WORK ITEM. Return, word for word, the lines of the listing below from the one with "irregular when compared" through the one with "up a database", and no other lines.

EXTRACTED ENTRIES.
┄┄┄┄┄┄┄┄┄┄

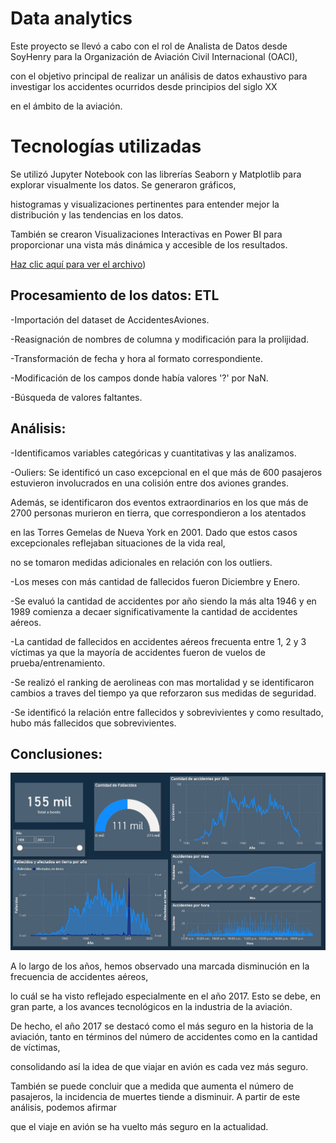 #  Data analytics

Este proyecto se llevó a cabo con el rol de Analista de Datos desde SoyHenry para la Organización de Aviación Civil Internacional (OACI),

con el objetivo principal de realizar un análisis de datos exhaustivo para investigar los accidentes ocurridos desde principios del siglo XX 

en el ámbito de la aviación.

#  Tecnologías utilizadas

Se utilizó Jupyter Notebook con las librerías Seaborn y Matplotlib para explorar visualmente los datos. Se generaron gráficos, 

histogramas y visualizaciones pertinentes para entender mejor la distribución y las tendencias en los datos.

También se crearon Visualizaciones Interactivas en Power BI para proporcionar una vista más dinámica y accesible de los resultados.

[Haz clic aquí para ver el archivo](https://github.com/lorenrave/Data_analytics_project_/blob/main/accidentes_analytics.pbix))

## Procesamiento de los datos: ETL


-Importación del dataset de AccidentesAviones.

-Reasignación de nombres de columna y modificación para la prolijidad.

-Transformación de fecha y hora al formato correspondiente.

-Modificación de los campos donde había valores '?' por NaN.

-Búsqueda de valores faltantes.


## Análisis:


-Identificamos variables categóricas y cuantitativas y las analizamos.

-Ouliers: Se identificó un caso excepcional en el que más de 600 pasajeros estuvieron involucrados en una colisión entre dos aviones grandes. 

Además, se identificaron dos eventos extraordinarios en los que más de 2700 personas murieron en tierra, que correspondieron a los atentados

en las Torres Gemelas de Nueva York en 2001. Dado que estos casos excepcionales reflejaban situaciones de la vida real, 

no se tomaron medidas adicionales en relación con los outliers.
          
-Los meses con más cantidad de fallecidos fueron Diciembre y Enero.

-Se evaluó la cantidad de accidentes por año siendo la más alta 1946 y en 1989 comienza a decaer significativamente la cantidad de accidentes aéreos.

-La cantidad de fallecidos en accidentes aéreos frecuenta entre 1, 2 y 3 víctimas ya que la mayoría de accidentes fueron de vuelos de prueba/entrenamiento.

-Se realizó el ranking de aerolineas con mas mortalidad y se identificaron cambios a traves del tiempo ya que reforzaron sus medidas de seguridad.

-Se identificó la relación entre fallecidos y sobrevivientes y como resultado, hubo más fallecidos que sobrevivientes.


 ## Conclusiones:
![Imagen sobre el dashboard](https://github.com/lorenrave/Data_analytics_project_/blob/main/data/Dashboard.analytics.jpg)


 
  A lo largo de los años, hemos observado una marcada disminución en la frecuencia de accidentes aéreos, 
  
  lo cuál se ha visto reflejado especialmente en el año 2017. Esto se debe, en gran parte, a los avances tecnológicos en la industria de la aviación.
  
  De hecho, el año 2017 se destacó como el más seguro en la historia de la aviación, tanto en términos del número de accidentes como en la cantidad de víctimas,
  
  consolidando así la idea de que viajar en avión es cada vez más seguro.
  
  También se puede concluir que a medida que aumenta el número de pasajeros, la incidencia de muertes tiende a disminuir. A partir de este análisis, podemos afirmar 
  
  que el viaje en avión se ha vuelto más seguro en la actualidad.
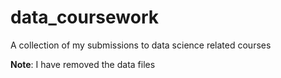 # data_coursework
A collection of my submissions to data science related courses

**Note**: I have removed the data files
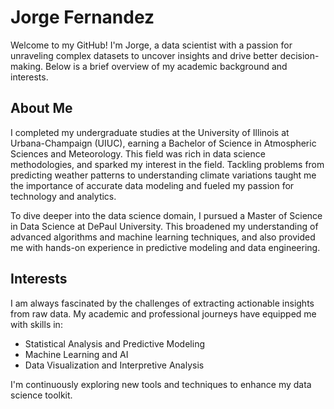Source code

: # Jorge Fernandez

Welcome to my GitHub! I'm Jorge, a data scientist with a passion for unraveling complex datasets to uncover insights and drive better decision-making. Below is a brief overview of my academic background and interests.

## About Me

I completed my undergraduate studies at the University of Illinois at Urbana-Champaign (UIUC), earning a Bachelor of Science in Atmospheric Sciences and Meteorology. This field was rich in data science methodologies, and sparked my interest in the field. Tackling problems from predicting weather patterns to understanding climate variations taught me the importance of accurate data modeling and fueled my passion for technology and analytics.

To dive deeper into the data science domain, I pursued a Master of Science in Data Science at DePaul University. This broadened my understanding of advanced algorithms and machine learning techniques, and also provided me with hands-on experience in predictive modeling and data engineering.

## Interests

I am always fascinated by the challenges of extracting actionable insights from raw data. My academic and professional journeys have equipped me with skills in:

- Statistical Analysis and Predictive Modeling
- Machine Learning and AI
- Data Visualization and Interpretive Analysis

I'm continuously exploring new tools and techniques to enhance my data science toolkit.
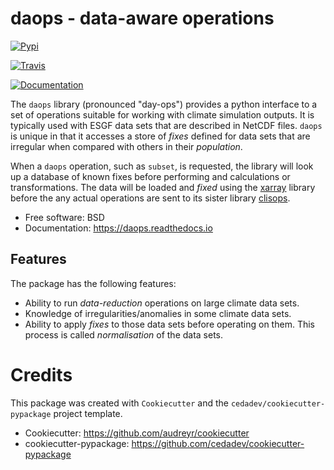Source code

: # daops - data-aware operations


[![Pypi](https://img.shields.io/pypi/v/daops.svg)](https://pypi.python.org/pypi/daops)

[![Travis](https://img.shields.io/travis/roocs/daops.svg)](https://travis-ci.org/roocs/daops)

[![Documentation](https://readthedocs.org/projects/daops/badge/?version=latest)](https://daops.readthedocs.io/en/latest/?badge=latest)

The `daops` library (pronounced "day-ops") provides a python interface to a
set of operations suitable for working with climate simulation outputs. It is
typically used with ESGF data sets that are described in NetCDF files. `daops`
is unique in that it accesses a store of _fixes_ defined for data sets that are
irregular when compared with others in their _population_.

When a `daops` operation, such as `subset`, is requested, the library will look
up a database of known fixes before performing and calculations or transformations.
The data will be loaded and _fixed_ using the [xarray](http://xarray.pydata.org/)
library before the any actual operations are sent to its sister library
[clisops](https://github.com/roocs/clisops).

* Free software: BSD
* Documentation: https://daops.readthedocs.io

## Features

The package has the following features:
 * Ability to run _data-reduction_ operations on large climate data sets.
 * Knowledge of irregularities/anomalies in some climate data sets.
 * Ability to apply _fixes_ to those data sets before operating on them.
 This process is called _normalisation_ of the data sets.

# Credits

This package was created with `Cookiecutter` and the `cedadev/cookiecutter-pypackage` project template.

 * Cookiecutter: https://github.com/audreyr/cookiecutter
 * cookiecutter-pypackage: https://github.com/cedadev/cookiecutter-pypackage
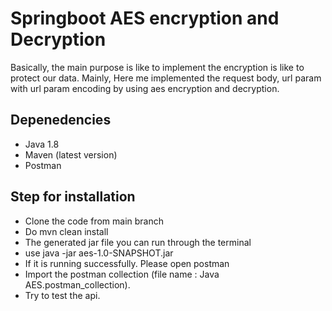 # Springboot AES encryption and Decryption
  Basically, the main purpose is like to implement the encryption is like to protect our data. 
  Mainly, Here me implemented the request body, url param with url param encoding by using aes encryption and decryption.
## Depenedencies 
  - Java 1.8
  - Maven (latest version)
  - Postman
## Step for installation
  - Clone the code from main branch
  - Do mvn clean install
  - The generated jar file you can run through the terminal
  - use java -jar aes-1.0-SNAPSHOT.jar
  - If it is running successfully. Please open postman
  - Import the postman collection (file name : Java AES.postman_collection).
  - Try to test the api.

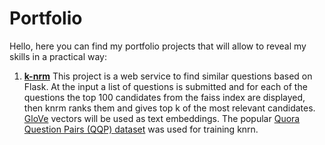 # Portfolio
Hello, here you can find my portfolio projects that will allow to reveal my skills in a practical way:
1. [**k-nrm**](https://arxiv.org/pdf/1706.06613.pdf)
This project is a web service to find similar questions based on Flask. At the input a list of questions is submitted and for each of the questions the top 100 candidates from the faiss index are displayed, then knrm ranks them and gives top k of the most relevant candidates. [GloVe](https://nlp.stanford.edu/projects/glove/) vectors will be used as text embeddings. The popular [Quora Question Pairs (QQP) dataset](https://gluebenchmark.com/tasks) was used for training knrn.


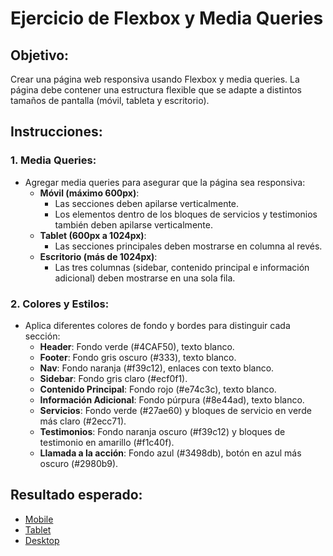 # Ejercicio de Flexbox y Media Queries

## Objetivo:

Crear una página web responsiva usando Flexbox y media queries. La página debe contener una estructura flexible que se adapte a distintos tamaños de pantalla (móvil, tableta y escritorio).

## Instrucciones:

### 1. Media Queries:

- Agregar media queries para asegurar que la página sea responsiva:
  - **Móvil (máximo 600px)**:
    - Las secciones deben apilarse verticalmente.
    - Los elementos dentro de los bloques de servicios y testimonios también deben apilarse verticalmente.
  - **Tablet (600px a 1024px)**:
    - Las secciones principales deben mostrarse en columna al revés.
  - **Escritorio (más de 1024px)**:
    - Las tres columnas (sidebar, contenido principal e información adicional) deben mostrarse en una sola fila.

### 2. Colores y Estilos:

- Aplica diferentes colores de fondo y bordes para distinguir cada sección:
  - **Header**: Fondo verde (#4CAF50), texto blanco.
  - **Footer**: Fondo gris oscuro (#333), texto blanco.
  - **Nav**: Fondo naranja (#f39c12), enlaces con texto blanco.
  - **Sidebar**: Fondo gris claro (#ecf0f1).
  - **Contenido Principal**: Fondo rojo (#e74c3c), texto blanco.
  - **Información Adicional**: Fondo púrpura (#8e44ad), texto blanco.
  - **Servicios**: Fondo verde (#27ae60) y bloques de servicio en verde más claro (#2ecc71).
  - **Testimonios**: Fondo naranja oscuro (#f39c12) y bloques de testimonio en amarillo (#f1c40f).
  - **Llamada a la acción**: Fondo azul (#3498db), botón en azul más oscuro (#2980b9).

## Resultado esperado:

- [Mobile](./screenshots/mobile.png)
- [Tablet](./screenshots/tablet.png)
- [Desktop](./screenshots/desktop.png)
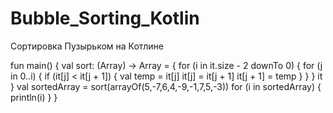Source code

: # Bubble_Sorting_Kotlin
Сортировка Пузырьком на Котлине

fun main() {
        val sort: (Array<Int>) -> Array<Int> = {
            for (i in it.size - 2 downTo 0) {
                for (j in 0..i) {
                    if (it[j] < it[j + 1]) {
                        val temp = it[j]
                        it[j] = it[j + 1]
                        it[j + 1] = temp
                    }
                }
            }
            it
        }
        val sortedArray = sort(arrayOf(5,-7,6,4,-9,-1,7,5,-3))
        for (i in sortedArray) {
            println(i)
        }
    }

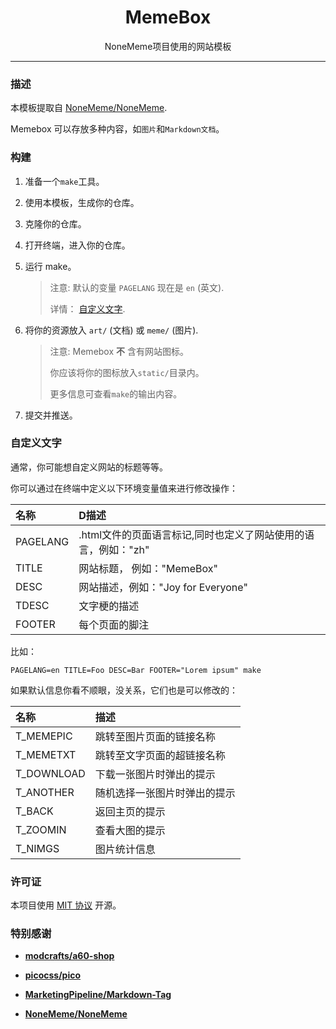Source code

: <center><h1> MemeBox </h1></center>

<center>NoneMeme项目使用的网站模板</center>

* * *

### 描述

本模板提取自 [NoneMeme/NoneMeme](https://github.com/NoneMeme/NoneMeme).

Memebox 可以存放多种内容，如`图片`和`Markdown文档`。

### 构建

1. 准备一个`make`工具。

2. 使用本模板，生成你的仓库。

3. 克隆你的仓库。

4. 打开终端，进入你的仓库。

5. 运行 make。

    > 注意: 默认的变量 `PAGELANG` 现在是 `en` (英文).
    >
    > 详情： [自定义文字](#自定义文字).

6. 将你的资源放入 `art/` (文档) 或 `meme/` (图片).

    > 注意: Memebox **不** 含有网站图标。
    >
    > 你应该将你的图标放入`static/`目录内。
    >
    > 更多信息可查看`make`的输出内容。

7. 提交并推送。

### 自定义文字

通常，你可能想自定义网站的标题等等。

你可以通过在终端中定义以下环境变量值来进行修改操作：

|名称|D描述|
|:----|:----|
|PAGELANG|.html文件的页面语言标记,同时也定义了网站使用的语言，例如："zh"|
|TITLE|网站标题， 例如："MemeBox"|
|DESC|网站描述，例如："Joy for Everyone"|
|TDESC|文字梗的描述|
|FOOTER|每个页面的脚注|

比如：

    PAGELANG=en TITLE=Foo DESC=Bar FOOTER="Lorem ipsum" make

如果默认信息你看不顺眼，没关系，它们也是可以修改的：

|名称|描述|
|:----|:----|
|T_MEMEPIC|跳转至图片页面的链接名称|
|T_MEMETXT|跳转至文字页面的超链接名称|
|T_DOWNLOAD|下载一张图片时弹出的提示|
|T_ANOTHER|随机选择一张图片时弹出的提示|
|T_BACK|返回主页的提示|
|T_ZOOMIN|查看大图的提示|
|T_NIMGS|图片统计信息|

### 许可证

本项目使用 [MIT 协议](LICENSE) 开源。

### 特别感谢

- **[modcrafts/a60-shop](https://github.com/modcrafts/a60-shop)**

- **[picocss/pico](https://github.com/picocss/pico/tree/f9e97c0bf430df8fa3f730eb6a6e84f63d4a9b0c)**

- **[MarketingPipeline/Markdown-Tag](https://github.com/MarketingPipeline/Markdown-Tag)**

- **[NoneMeme/NoneMeme](https://github.com/NoneMeme/NoneMeme)**
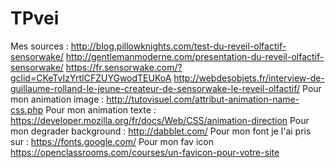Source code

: # TPvei
Mes sources : http://blog.pillowknights.com/test-du-reveil-olfactif-sensorwake/ 
              http://gentlemanmoderne.com/presentation-du-reveil-olfactif-sensorwake/
              https://fr.sensorwake.com/?gclid=CKeTvIzYrtICFZUYGwodTEUKoA
              http://webdesobjets.fr/interview-de-guillaume-rolland-le-jeune-createur-de-sensorwake-le-reveil-olfactif/
              Pour mon animation image : http://tutovisuel.com/attribut-animation-name-css.php
	      Pour mon animation texte : https://developer.mozilla.org/fr/docs/Web/CSS/animation-direction
	      Pour mon degrader background : http://dabblet.com/
	      Pour mon font je l'ai pris sur : https://fonts.google.com/
              Pour mon fav icon https://openclassrooms.com/courses/un-favicon-pour-votre-site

┄┄┄┄┄┄┄┄┄┄

RESPONSE AREA.
irregular when compared with others in their _population_.

When a `daops` operation, such as `subset`, is requested, the library will look
up a database of known fixes before performing and calculations or transformations.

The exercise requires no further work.